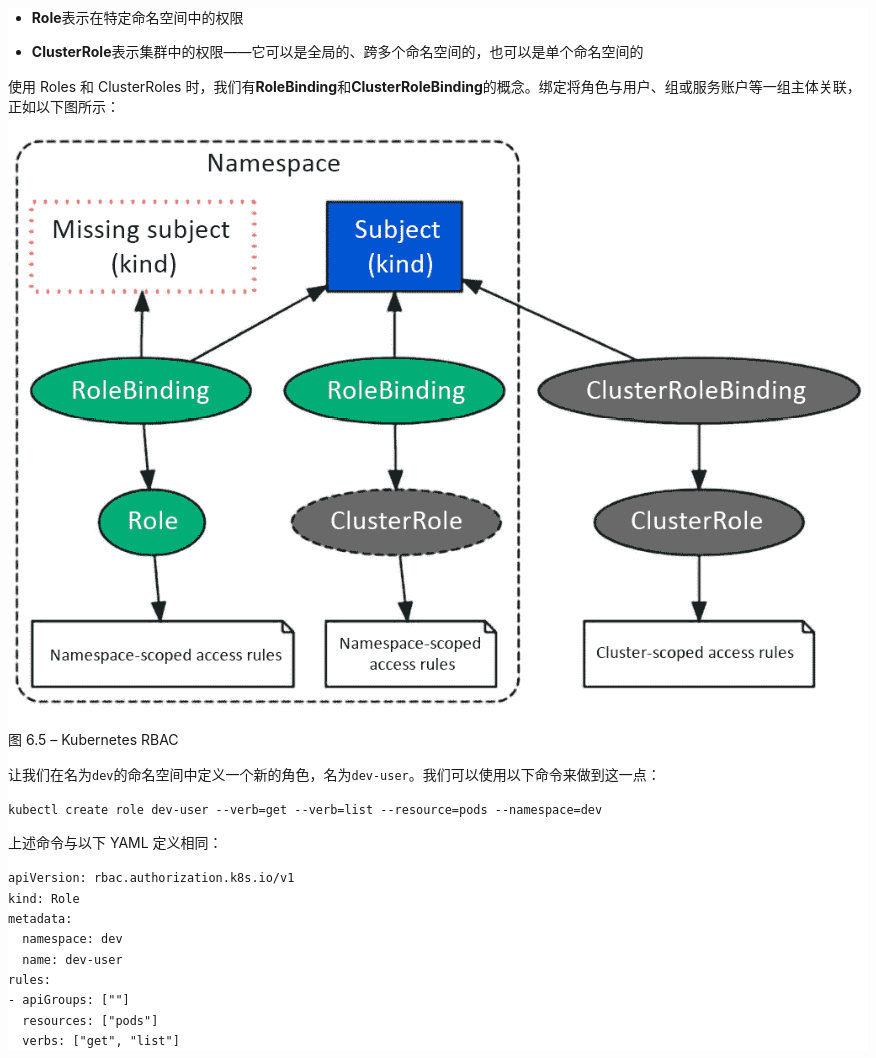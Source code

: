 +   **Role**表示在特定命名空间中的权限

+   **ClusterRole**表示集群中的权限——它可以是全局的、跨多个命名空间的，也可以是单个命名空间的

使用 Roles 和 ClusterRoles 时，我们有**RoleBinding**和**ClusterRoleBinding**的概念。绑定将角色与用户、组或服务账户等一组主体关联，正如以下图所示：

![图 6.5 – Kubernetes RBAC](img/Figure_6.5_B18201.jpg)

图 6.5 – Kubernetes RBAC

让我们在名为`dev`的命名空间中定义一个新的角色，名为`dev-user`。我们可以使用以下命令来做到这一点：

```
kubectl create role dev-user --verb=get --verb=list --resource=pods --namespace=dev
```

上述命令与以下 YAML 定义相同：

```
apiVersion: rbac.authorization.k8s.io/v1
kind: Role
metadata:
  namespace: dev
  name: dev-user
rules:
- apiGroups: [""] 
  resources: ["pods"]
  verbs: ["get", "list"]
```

▶ **Exercise goal**
Wherever the string "user" occurs in the records, copy the line it is in.

▶ **Reply**
让我们在名为`dev`的命名空间中定义一个新的角色，名为`dev-user`。我们可以使用以下命令来做到这一点：
kubectl create role dev-user --verb=get --verb=list --resource=pods --namespace=dev
  name: dev-user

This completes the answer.